Records from a collection:
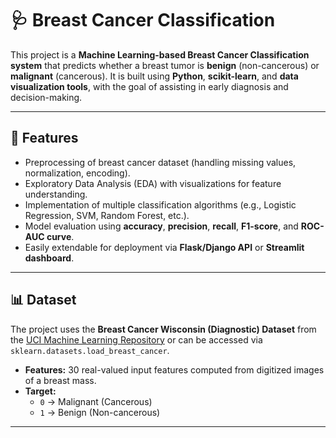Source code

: # 🩺 Breast Cancer Classification  

This project is a **Machine Learning-based Breast Cancer Classification system** that predicts whether a breast tumor is **benign** (non-cancerous) or **malignant** (cancerous). It is built using **Python**, **scikit-learn**, and **data visualization tools**, with the goal of assisting in early diagnosis and decision-making.  

---

## 📌 Features
- Preprocessing of breast cancer dataset (handling missing values, normalization, encoding).  
- Exploratory Data Analysis (EDA) with visualizations for feature understanding.  
- Implementation of multiple classification algorithms (e.g., Logistic Regression, SVM, Random Forest, etc.).  
- Model evaluation using **accuracy**, **precision**, **recall**, **F1-score**, and **ROC-AUC curve**.  
- Easily extendable for deployment via **Flask/Django API** or **Streamlit dashboard**.  

---

## 📊 Dataset
The project uses the **Breast Cancer Wisconsin (Diagnostic) Dataset** from the [UCI Machine Learning Repository](https://archive.ics.uci.edu/ml/datasets/breast+cancer+wisconsin+(diagnostic)) or can be accessed via `sklearn.datasets.load_breast_cancer`.

- **Features:** 30 real-valued input features computed from digitized images of a breast mass.  
- **Target:**  
  - `0` → Malignant (Cancerous)  
  - `1` → Benign (Non-cancerous)  

---
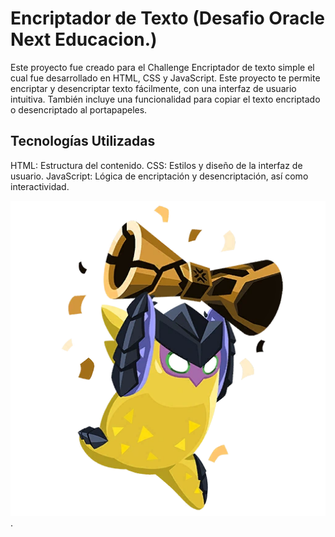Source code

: # Encriptador de Texto (Desafio Oracle Next Educacion.)

Este proyecto fue creado para el Challenge Encriptador de texto simple el cual fue desarrollado en HTML, CSS y JavaScript. Este proyecto te permite encriptar y desencriptar texto fácilmente, con una interfaz de usuario intuitiva. También incluye una funcionalidad para copiar el texto encriptado o desencriptado al portapapeles.

## Tecnologías Utilizadas
HTML: Estructura del contenido.
CSS: Estilos y diseño de la interfaz de usuario.
JavaScript: Lógica de encriptación y desencriptación, así como interactividad.

![<3](imagenes/carnalito.png).
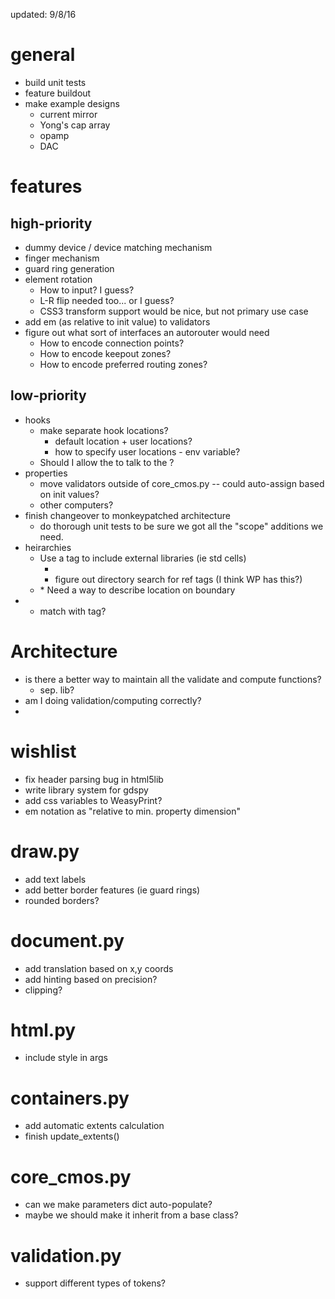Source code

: updated: 9/8/16

general
=======
- build unit tests
- feature buildout
- make example designs
    + current mirror
    + Yong's cap array
    + opamp
    + DAC

features
========

high-priority
-------------
- dummy device / device matching mechanism
- finger mechanism
- guard ring generation
- element rotation
    + How to input? <fet rot=90> I guess?
    + L-R flip needed too... <fet flip=lr> or <fet flip=ud> I guess?
    + CSS3 transform support would be nice, but not primary use case
- add em (as relative to init value) to validators
- figure out what sort of interfaces an autorouter would need
    + How to encode connection points?
    + How to encode keepout zones?
    + How to encode preferred routing zones?


low-priority
------------
- hooks
    + make separate hook locations?
        * default location + user locations?
        * how to specify user locations - env variable?
    + Should I allow the <head> to talk to the <body>?
- properties
    + move validators outside of core_cmos.py -- could auto-assign based on init values?
    + other computers?
- finish changeover to monkeypatched architecture
    + do thorough unit tests to be sure we got all the "scope" additions we need.
- heirarchies
    + Use a tag to include external libraries (ie std cells)
        * <ref src="[path to src]">
        * figure out directory search for ref tags (I think WP has this?)
    + <port layer=M1 name=VIN location=NW??>
        * Need a way to describe location on boundary
- <!--[if TSMCN45]> ... some HTML here ... <![endif]-->
    + match with <tech> tag?


Architecture
============
- is there a better way to maintain all the validate and compute functions?
    + sep. lib?
- am I doing validation/computing correctly?
- 


wishlist
========
- fix header parsing bug in html5lib
- write library system for gdspy
- add css variables to WeasyPrint?
- em notation as "relative to min. property dimension"


draw.py
=======
- add text labels
- add better border features (ie guard rings)
- rounded borders?

document.py
===========
- add translation based on x,y coords
- add hinting based on precision?
- clipping?

html.py
=======
- include style in args

containers.py
=============
- add automatic extents calculation
- finish update_extents()

core_cmos.py
============
- can we make parameters dict auto-populate?
- maybe we should make it inherit from a base class?

validation.py
=============
- support different types of tokens?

— What is expected —
Start with the line above containing "The project uses" and end with the line containing "location + user locations?". Set down that stretch exactly, without any pictures.

— Problem solution —
The project uses the **Breast Cancer Wisconsin (Diagnostic) Dataset** from the [UCI Machine Learning Repository](https://archive.ics.uci.edu/ml/datasets/breast+cancer+wisconsin+(diagnostic)) or can be accessed via `sklearn.datasets.load_breast_cancer`.

- **Features:** 30 real-valued input features computed from digitized images of a breast mass.  
- **Target:**  
  - `0` → Malignant (Cancerous)  
  - `1` → Benign (Non-cancerous)  

---
Source code

: # Encriptador de Texto (Desafio Oracle Next Educacion.)

Este proyecto fue creado para el Challenge Encriptador de texto simple el cual fue desarrollado en HTML, CSS y JavaScript. Este proyecto te permite encriptar y desencriptar texto fácilmente, con una interfaz de usuario intuitiva. También incluye una funcionalidad para copiar el texto encriptado o desencriptado al portapapeles.

## Tecnologías Utilizadas
HTML: Estructura del contenido.
CSS: Estilos y diseño de la interfaz de usuario.
JavaScript: Lógica de encriptación y desencriptación, así como interactividad.

![<3](imagenes/carnalito.png).
Source code

: updated: 9/8/16

general
=======
- build unit tests
- feature buildout
- make example designs
    + current mirror
    + Yong's cap array
    + opamp
    + DAC

features
========

high-priority
-------------
- dummy device / device matching mechanism
- finger mechanism
- guard ring generation
- element rotation
    + How to input? <fet rot=90> I guess?
    + L-R flip needed too... <fet flip=lr> or <fet flip=ud> I guess?
    + CSS3 transform support would be nice, but not primary use case
- add em (as relative to init value) to validators
- figure out what sort of interfaces an autorouter would need
    + How to encode connection points?
    + How to encode keepout zones?
    + How to encode preferred routing zones?


low-priority
------------
- hooks
    + make separate hook locations?
        * default location + user locations?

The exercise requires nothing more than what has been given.